Вашу изумительную статью, статью, какой никогда еще ни один писатель не получал от другого, я читал, — теперь я осмелюсь в этом сознаться, — непрестанно разражаясь хохотом. Всякий раз, как мне попадалась слишком сильная похвала, — а такие встречаются на каждой странице, — я представлял себе, какую мину скорчат, прочтя это, мои друзья.

Я пишу так плохо, когда пишу умному человеку, мои мысли возникают так стремительно, что я решил переписать свое письмо[12].

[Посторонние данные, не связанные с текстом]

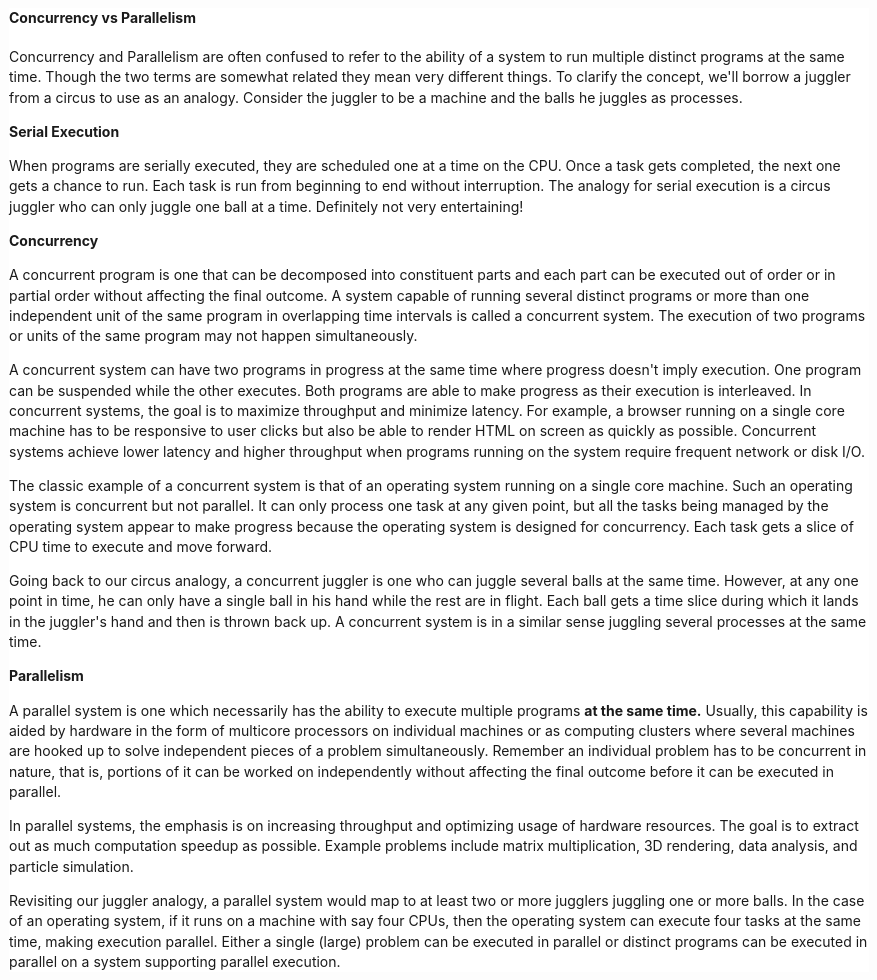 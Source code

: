 #### Concurrency vs Parallelism

Concurrency and Parallelism are often confused to refer to the ability of a system to run multiple distinct programs at the same time. Though the two terms are somewhat related they mean very different things. To clarify the concept, we'll borrow a juggler from a circus to use as an analogy. Consider the juggler to be a machine and the balls he juggles as processes.

**Serial Execution**

When programs are serially executed, they are scheduled one at a time on the CPU. Once a task gets completed, the next one gets a chance to run. Each task is run from beginning to end without interruption. The analogy for serial execution is a circus juggler who can only juggle one ball at a time. Definitely not very entertaining!

**Concurrency**

A concurrent program is one that can be decomposed into constituent parts and each part can be executed out of order or in partial order without affecting the final outcome. A system capable of running several distinct programs or more than one independent unit of the same program in overlapping time intervals is called a concurrent system. The execution of two programs or units of the same program may not happen simultaneously.

A concurrent system can have two programs in progress at the same time where progress doesn't imply execution. One program can be suspended while the other executes. Both programs are able to make progress as their execution is interleaved. In concurrent systems, the goal is to maximize throughput and minimize latency. For example, a browser running on a single core machine has to be responsive to user clicks but also be able to render HTML on screen as quickly as possible. Concurrent systems achieve lower latency and higher throughput when programs running on the system require frequent network or disk I/O.

The classic example of a concurrent system is that of an operating system running on a single core machine. Such an operating system is concurrent but not parallel. It can only process one task at any given point, but all the tasks being managed by the operating system appear to make progress because the operating system is designed for concurrency. Each task gets a slice of CPU time to execute and move forward.

Going back to our circus analogy, a concurrent juggler is one who can juggle several balls at the same time. However, at any one point in time, he can only have a single ball in his hand while the rest are in flight. Each ball gets a time slice during which it lands in the juggler's hand and then is thrown back up. A concurrent system is in a similar sense juggling several processes at the same time.

**Parallelism**

A parallel system is one which necessarily has the ability to execute multiple programs **at the same time.** Usually, this capability is aided by hardware in the form of multicore processors on individual machines or as computing clusters where several machines are hooked up to solve independent pieces of a problem simultaneously. Remember an individual problem has to be concurrent in nature, that is, portions of it can be worked on independently without affecting the final outcome before it can be executed in parallel.

In parallel systems, the emphasis is on increasing throughput and optimizing usage of hardware resources. The goal is to extract out as much computation speedup as possible. Example problems include matrix multiplication, 3D rendering, data analysis, and particle simulation.

Revisiting our juggler analogy, a parallel system would map to at least two or more jugglers juggling one or more balls. In the case of an operating system, if it runs on a machine with say four CPUs, then the operating system can execute four tasks at the same time, making execution parallel. Either a single \(large\) problem can be executed in parallel or distinct programs can be executed in parallel on a system supporting parallel execution.
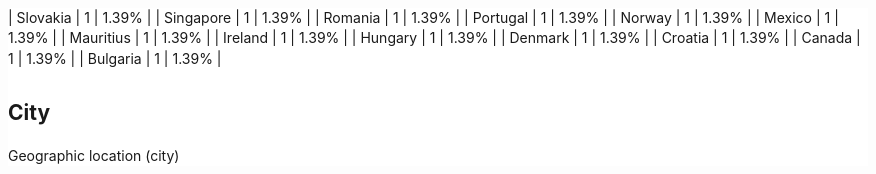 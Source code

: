 | Slovakia  | 1        | 1.39%   |
| Singapore | 1        | 1.39%   |
| Romania   | 1        | 1.39%   |
| Portugal  | 1        | 1.39%   |
| Norway    | 1        | 1.39%   |
| Mexico    | 1        | 1.39%   |
| Mauritius | 1        | 1.39%   |
| Ireland   | 1        | 1.39%   |
| Hungary   | 1        | 1.39%   |
| Denmark   | 1        | 1.39%   |
| Croatia   | 1        | 1.39%   |
| Canada    | 1        | 1.39%   |
| Bulgaria  | 1        | 1.39%   |

City
----

Geographic location (city)
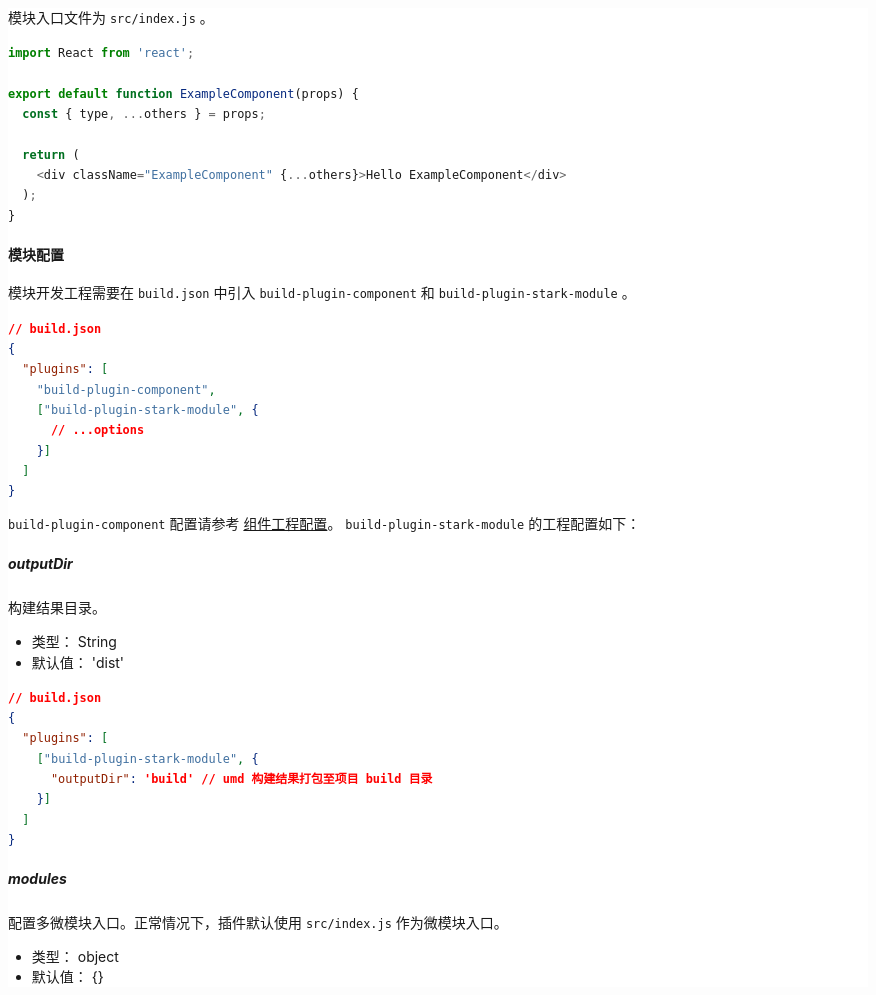 模块入口文件为 `src/index.js` 。

```javascript
import React from 'react';

export default function ExampleComponent(props) {
  const { type, ...others } = props;

  return (
    <div className="ExampleComponent" {...others}>Hello ExampleComponent</div>
  );
}
```

#### 模块配置

模块开发工程需要在 `build.json` 中引入 `build-plugin-component` 和 `build-plugin-stark-module` 。

```json
// build.json
{
  "plugins": [
    "build-plugin-component",
    ["build-plugin-stark-module", {
      // ...options
    }]
  ]
}
```

`build-plugin-component` 配置请参考 [组件工程配置](https://ice.work/docs/materials/guide/component#%E7%BB%84%E4%BB%B6%E5%B7%A5%E7%A8%8B%E9%85%8D%E7%BD%AE)。 `build-plugin-stark-module` 的工程配置如下：

##### outputDir

构建结果目录。

- 类型： String
- 默认值： 'dist'
```json
// build.json
{
  "plugins": [
    ["build-plugin-stark-module", {
      "outputDir": 'build' // umd 构建结果打包至项目 build 目录
    }]
  ]
}
```
##### modules

配置多微模块入口。正常情况下，插件默认使用 `src/index.js` 作为微模块入口。


- 类型： object
- 默认值： {}
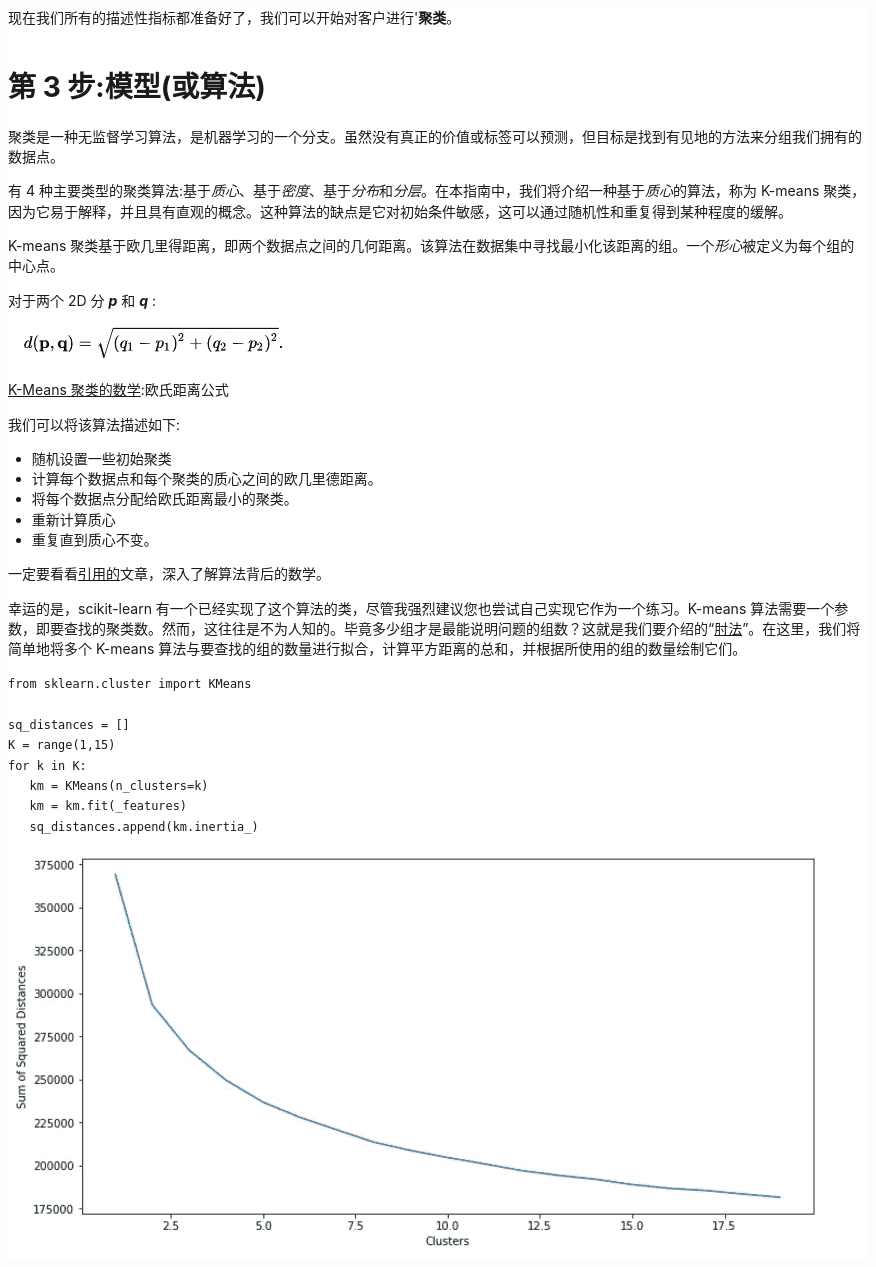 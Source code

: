 现在我们所有的描述性指标都准备好了，我们可以开始对客户进行'**聚类**。

# 第 3 步:模型(或算法)

聚类是一种无监督学习算法，是机器学习的一个分支。虽然没有真正的价值或标签可以预测，但目标是找到有见地的方法来分组我们拥有的数据点。

有 4 种主要类型的聚类算法:基于*质心*、基于*密度*、基于*分布*和*分层*。在本指南中，我们将介绍一种基于*质心*的算法，称为 K-means 聚类，因为它易于解释，并且具有直观的概念。这种算法的缺点是它对初始条件敏感，这可以通过随机性和重复得到某种程度的缓解。

K-means 聚类基于欧几里得距离，即两个数据点之间的几何距离。该算法在数据集中寻找最小化该距离的组。一个*形心*被定义为每个组的中心点。

对于两个 2D 分 ***p*** 和 ***q*** :

![](img/d692ede57e7bea98890d5b37140b1ed9.png)

[K-Means 聚类的数学](https://muthu.co/mathematics-behind-k-mean-clustering-algorithm/):欧氏距离公式

我们可以将该算法描述如下:

*   随机设置一些初始聚类
*   计算每个数据点和每个聚类的质心之间的欧几里德距离。
*   将每个数据点分配给欧氏距离最小的聚类。
*   重新计算质心
*   重复直到质心不变。

一定要看看[引用的](https://muthu.co/mathematics-behind-k-mean-clustering-algorithm/)文章，深入了解算法背后的数学。

幸运的是，scikit-learn 有一个已经实现了这个算法的类，尽管我强烈建议您也尝试自己实现它作为一个练习。K-means 算法需要一个参数，即要查找的聚类数。然而，这往往是不为人知的。毕竟多少组才是最能说明问题的组数？这就是我们要介绍的“[肘法](https://blog.cambridgespark.com/how-to-determine-the-optimal-number-of-clusters-for-k-means-clustering-14f27070048f)”。在这里，我们将简单地将多个 K-means 算法与要查找的组的数量进行拟合，计算平方距离的总和，并根据所使用的组的数量绘制它们。

```
from sklearn.cluster import KMeans

sq_distances = []
K = range(1,15)
for k in K:
   km = KMeans(n_clusters=k)
   km = km.fit(_features)
   sq_distances.append(km.inertia_)
```

![](img/df7872a27d6cb3f8e0a6464a8c9b4e4b.png)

  1. Роман м-м де Лафайетт. ↩︎

  2. Роман Бернардена де Сен-Пьер. ↩︎

  3. Роман Фанелона. ↩︎

  4. Французкий романист и драматург (1800-1847). ↩︎

  5. Итальянский художник (1596-1669). ↩︎

  6. Французская писательница (1773-1807). ↩︎

  7. Вильмен. ↩︎

  8. Жорж Санд. ↩︎

  9. Шатобриан. ↩︎

  10. Французский поэт, неоднократно получавший премии на академических конкурсах (1795-1861). ↩︎

  11. Французский писатель (1598-1648), мастер апистолярного стиля, один из родоначальников прозы XVIII века. ↩︎

  12. Письмо Анри Бейля взято из французского издания Пармского монастыря (1853). Этот вариант отличается от окончательного текста большей резкостью и ясностью возражений Бальзаку. Поэтому мы остановились на нем, хотя некоторые исследователи считают его компиляцией, сделанной Коломбом.